All lines in the material containing the word "приложения" need to be copied.
── TASK INPUTS
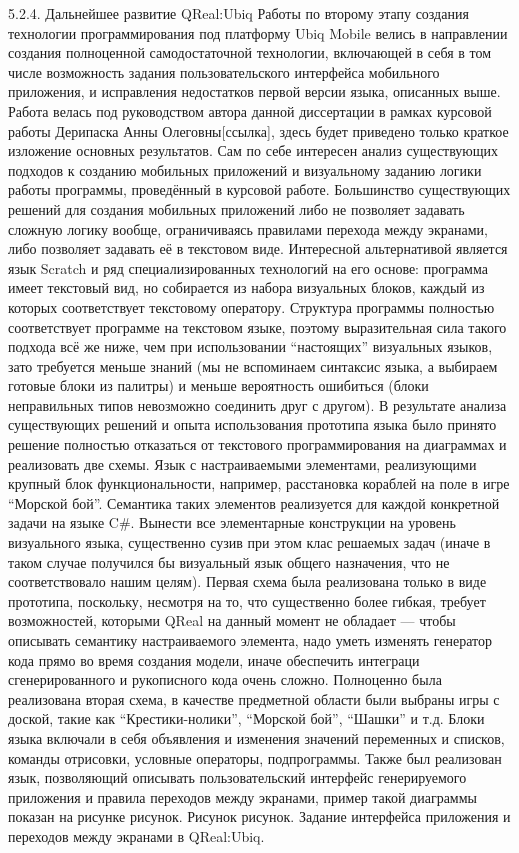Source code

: 5.2.4. Дальнейшее развитие QReal:Ubiq
	Работы по второму этапу создания технологии программирования под платформу Ubiq Mobile велись в направлении создания полноценной самодостаточной технологии, включающей в себя в том числе возможность задания пользовательского интерфейса мобильного приложения, и исправления недостатков первой версии языка, описанных выше. Работа велась под руководством автора данной диссертации в рамках курсовой работы Дерипаска Анны Олеговны[ссылка], здесь будет приведено только краткое изложение основных результатов.
	Сам по себе интересен анализ существующих подходов к созданию мобильных приложений и визуальному заданию логики работы программы, проведённый в курсовой работе. Большинство существующих решений для создания мобильных приложений либо не позволяет задавать сложную логику вообще, ограничиваясь правилами перехода между экранами, либо позволяет задавать её в текстовом виде. Интересной альтернативой является язык Scratch и ряд специализированных технологий на его основе: программа имеет текстовый вид, но собирается из набора визуальных блоков, каждый из которых соответствует текстовому оператору. Структура программы полностью соответствует программе на текстовом языке, поэтому выразительная сила такого подхода всё же ниже, чем при использовании “настоящих” визуальных языков, зато требуется меньше знаний (мы не вспоминаем синтаксис языка, а выбираем готовые блоки из палитры) и меньше вероятность ошибиться (блоки неправильных типов невозможно соединить друг с другом).
	В результате анализа существующих решений и опыта использования прототипа языка было принято решение полностью отказаться от текстового программирования на диаграммах и реализовать две схемы.
Язык с настраиваемыми элементами, реализующими крупный блок функциональности, например, расстановка кораблей на поле в игре “Морской бой”. Семантика таких элементов реализуется для каждой конкретной задачи на языке C#.
Вынести все элементарные конструкции на уровень визуального языка, существенно сузив при этом клас решаемых задач (иначе в таком случае получился бы визуальный язык общего назначения, что не соответствовало нашим целям). 
	Первая схема была реализована только в виде прототипа, поскольку, несмотря на то, что существенно более гибкая, требует возможностей, которыми QReal на данный момент не обладает --- чтобы описывать семантику настраиваемого элемента, надо уметь изменять генератор кода прямо во время создания модели, иначе обеспечить интеграци сгенерированного и рукописного кода очень сложно. Полноценно была реализована вторая схема, в качестве предметной области были выбраны игры с доской, такие как “Крестики-нолики”, “Морской бой”, “Шашки” и т.д. Блоки языка включали в себя объявления и изменения значений переменных и списков, команды отрисовки, условные операторы, подпрограммы. Также был реализован язык, позволяющий описывать пользовательский интерфейс генерируемого приложения и правила переходов между экранами, пример такой диаграммы показан на рисунке рисунок.
Рисунок рисунок. Задание интерфейса приложения и переходов между экранами в QReal:Ubiq.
────
FINAL ANSWER:
	Работы по второму этапу создания технологии программирования под платформу Ubiq Mobile велись в направлении создания полноценной самодостаточной технологии, включающей в себя в том числе возможность задания пользовательского интерфейса мобильного приложения, и исправления недостатков первой версии языка, описанных выше. Работа велась под руководством автора данной диссертации в рамках курсовой работы Дерипаска Анны Олеговны[ссылка], здесь будет приведено только краткое изложение основных результатов.
	Первая схема была реализована только в виде прототипа, поскольку, несмотря на то, что существенно более гибкая, требует возможностей, которыми QReal на данный момент не обладает --- чтобы описывать семантику настраиваемого элемента, надо уметь изменять генератор кода прямо во время создания модели, иначе обеспечить интеграци сгенерированного и рукописного кода очень сложно. Полноценно была реализована вторая схема, в качестве предметной области были выбраны игры с доской, такие как “Крестики-нолики”, “Морской бой”, “Шашки” и т.д. Блоки языка включали в себя объявления и изменения значений переменных и списков, команды отрисовки, условные операторы, подпрограммы. Также был реализован язык, позволяющий описывать пользовательский интерфейс генерируемого приложения и правила переходов между экранами, пример такой диаграммы показан на рисунке рисунок.
Рисунок рисунок. Задание интерфейса приложения и переходов между экранами в QReal:Ubiq.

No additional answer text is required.